Problem description
Wherever a line of the records contains "logging", copy that line.

[Data entries]
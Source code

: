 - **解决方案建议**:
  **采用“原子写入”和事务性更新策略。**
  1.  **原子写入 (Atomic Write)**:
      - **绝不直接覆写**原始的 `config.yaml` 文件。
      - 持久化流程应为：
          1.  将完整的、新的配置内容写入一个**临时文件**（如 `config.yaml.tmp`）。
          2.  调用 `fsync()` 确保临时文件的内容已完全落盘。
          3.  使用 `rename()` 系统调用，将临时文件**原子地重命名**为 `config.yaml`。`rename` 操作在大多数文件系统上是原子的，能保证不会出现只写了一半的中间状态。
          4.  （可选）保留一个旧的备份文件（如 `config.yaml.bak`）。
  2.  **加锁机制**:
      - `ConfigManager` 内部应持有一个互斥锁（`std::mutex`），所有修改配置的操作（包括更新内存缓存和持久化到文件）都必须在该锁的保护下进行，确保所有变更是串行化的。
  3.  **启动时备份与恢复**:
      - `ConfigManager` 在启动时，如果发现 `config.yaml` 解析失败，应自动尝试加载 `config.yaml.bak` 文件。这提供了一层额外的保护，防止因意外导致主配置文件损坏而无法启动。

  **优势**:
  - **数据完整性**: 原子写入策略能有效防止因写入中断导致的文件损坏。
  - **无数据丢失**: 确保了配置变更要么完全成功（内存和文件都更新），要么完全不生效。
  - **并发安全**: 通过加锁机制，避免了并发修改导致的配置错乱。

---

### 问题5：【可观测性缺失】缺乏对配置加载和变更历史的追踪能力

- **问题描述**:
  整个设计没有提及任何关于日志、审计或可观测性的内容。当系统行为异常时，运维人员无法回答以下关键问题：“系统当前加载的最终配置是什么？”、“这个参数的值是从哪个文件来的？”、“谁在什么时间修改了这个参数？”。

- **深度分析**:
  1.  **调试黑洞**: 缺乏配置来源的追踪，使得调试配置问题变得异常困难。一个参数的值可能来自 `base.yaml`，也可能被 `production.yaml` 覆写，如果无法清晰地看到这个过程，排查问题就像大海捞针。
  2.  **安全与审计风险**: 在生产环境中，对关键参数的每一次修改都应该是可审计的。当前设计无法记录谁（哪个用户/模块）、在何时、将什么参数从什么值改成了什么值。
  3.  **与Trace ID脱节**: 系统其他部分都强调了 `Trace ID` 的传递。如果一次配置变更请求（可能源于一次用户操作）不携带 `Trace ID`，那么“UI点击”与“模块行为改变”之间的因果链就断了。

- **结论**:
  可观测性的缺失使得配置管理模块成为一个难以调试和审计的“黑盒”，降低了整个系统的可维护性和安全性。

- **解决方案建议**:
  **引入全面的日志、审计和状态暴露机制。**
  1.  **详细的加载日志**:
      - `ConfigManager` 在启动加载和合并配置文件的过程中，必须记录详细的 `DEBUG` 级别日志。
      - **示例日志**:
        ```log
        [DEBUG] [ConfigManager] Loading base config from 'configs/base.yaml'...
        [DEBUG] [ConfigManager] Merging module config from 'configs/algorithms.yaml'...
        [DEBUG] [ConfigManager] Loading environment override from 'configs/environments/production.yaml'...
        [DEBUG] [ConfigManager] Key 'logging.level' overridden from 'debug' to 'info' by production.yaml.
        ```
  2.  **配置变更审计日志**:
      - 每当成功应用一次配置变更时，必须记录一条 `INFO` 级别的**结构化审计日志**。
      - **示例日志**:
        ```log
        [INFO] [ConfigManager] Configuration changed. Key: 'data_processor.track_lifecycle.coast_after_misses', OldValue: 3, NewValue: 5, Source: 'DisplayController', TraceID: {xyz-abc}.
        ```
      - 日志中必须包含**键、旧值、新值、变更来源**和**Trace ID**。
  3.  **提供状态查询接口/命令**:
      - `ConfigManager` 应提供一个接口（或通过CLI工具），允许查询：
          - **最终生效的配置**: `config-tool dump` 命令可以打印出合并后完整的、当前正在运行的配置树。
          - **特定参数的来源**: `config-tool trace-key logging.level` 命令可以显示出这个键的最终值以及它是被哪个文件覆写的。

Result of this exercise
        [DEBUG] [ConfigManager] Key 'logging.level' overridden from 'debug' to 'info' by production.yaml.
          - **特定参数的来源**: `config-tool trace-key logging.level` 命令可以显示出这个键的最终值以及它是被哪个文件覆写的。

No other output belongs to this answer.